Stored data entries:
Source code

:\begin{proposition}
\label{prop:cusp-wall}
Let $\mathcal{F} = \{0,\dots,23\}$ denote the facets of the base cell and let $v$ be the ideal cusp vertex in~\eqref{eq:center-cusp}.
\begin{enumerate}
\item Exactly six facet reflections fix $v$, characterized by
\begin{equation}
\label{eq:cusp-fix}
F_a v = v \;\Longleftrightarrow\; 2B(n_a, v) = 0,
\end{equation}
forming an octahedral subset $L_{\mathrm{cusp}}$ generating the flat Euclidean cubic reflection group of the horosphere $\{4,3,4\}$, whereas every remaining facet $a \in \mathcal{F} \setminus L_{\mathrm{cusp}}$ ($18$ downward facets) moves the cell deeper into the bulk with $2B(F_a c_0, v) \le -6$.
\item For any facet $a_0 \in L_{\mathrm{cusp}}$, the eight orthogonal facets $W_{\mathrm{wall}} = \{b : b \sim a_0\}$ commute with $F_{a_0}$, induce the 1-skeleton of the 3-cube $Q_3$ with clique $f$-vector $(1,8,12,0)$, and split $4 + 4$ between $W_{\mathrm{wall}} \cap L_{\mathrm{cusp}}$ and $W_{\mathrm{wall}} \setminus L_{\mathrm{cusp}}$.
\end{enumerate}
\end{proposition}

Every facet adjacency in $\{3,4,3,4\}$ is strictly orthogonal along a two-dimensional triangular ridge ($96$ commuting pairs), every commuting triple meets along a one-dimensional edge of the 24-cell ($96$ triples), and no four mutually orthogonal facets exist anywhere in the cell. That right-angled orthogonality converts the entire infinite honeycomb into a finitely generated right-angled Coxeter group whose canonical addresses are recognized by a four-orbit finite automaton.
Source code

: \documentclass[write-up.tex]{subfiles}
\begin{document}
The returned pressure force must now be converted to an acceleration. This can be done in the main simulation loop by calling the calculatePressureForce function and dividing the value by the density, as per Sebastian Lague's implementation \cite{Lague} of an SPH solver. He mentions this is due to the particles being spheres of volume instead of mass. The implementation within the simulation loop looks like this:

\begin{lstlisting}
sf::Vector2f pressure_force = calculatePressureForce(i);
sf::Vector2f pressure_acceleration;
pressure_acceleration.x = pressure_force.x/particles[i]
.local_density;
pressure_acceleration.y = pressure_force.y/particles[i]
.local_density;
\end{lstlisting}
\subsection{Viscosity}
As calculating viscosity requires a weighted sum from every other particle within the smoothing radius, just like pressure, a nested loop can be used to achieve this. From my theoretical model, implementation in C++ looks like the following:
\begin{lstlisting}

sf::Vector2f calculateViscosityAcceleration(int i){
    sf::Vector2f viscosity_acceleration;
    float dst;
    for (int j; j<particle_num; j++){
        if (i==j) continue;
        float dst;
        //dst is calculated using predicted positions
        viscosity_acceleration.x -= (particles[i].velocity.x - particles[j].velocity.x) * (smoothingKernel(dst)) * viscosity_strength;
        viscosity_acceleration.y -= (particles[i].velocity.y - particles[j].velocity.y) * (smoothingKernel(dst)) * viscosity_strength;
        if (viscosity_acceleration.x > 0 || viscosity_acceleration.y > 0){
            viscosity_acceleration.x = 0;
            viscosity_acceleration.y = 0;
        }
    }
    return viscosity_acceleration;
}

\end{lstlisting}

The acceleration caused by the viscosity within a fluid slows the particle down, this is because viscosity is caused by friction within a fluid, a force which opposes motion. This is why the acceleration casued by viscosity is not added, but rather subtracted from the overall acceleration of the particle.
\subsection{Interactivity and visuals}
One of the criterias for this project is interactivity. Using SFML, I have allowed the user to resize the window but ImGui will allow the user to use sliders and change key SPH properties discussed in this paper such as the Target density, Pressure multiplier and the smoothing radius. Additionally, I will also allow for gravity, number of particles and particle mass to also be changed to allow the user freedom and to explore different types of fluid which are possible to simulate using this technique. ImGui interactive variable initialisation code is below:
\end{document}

TASK PROMPT:
Say how many lines in the records contain the string "proposition", and say nothing else.

TASK ANSWER:
2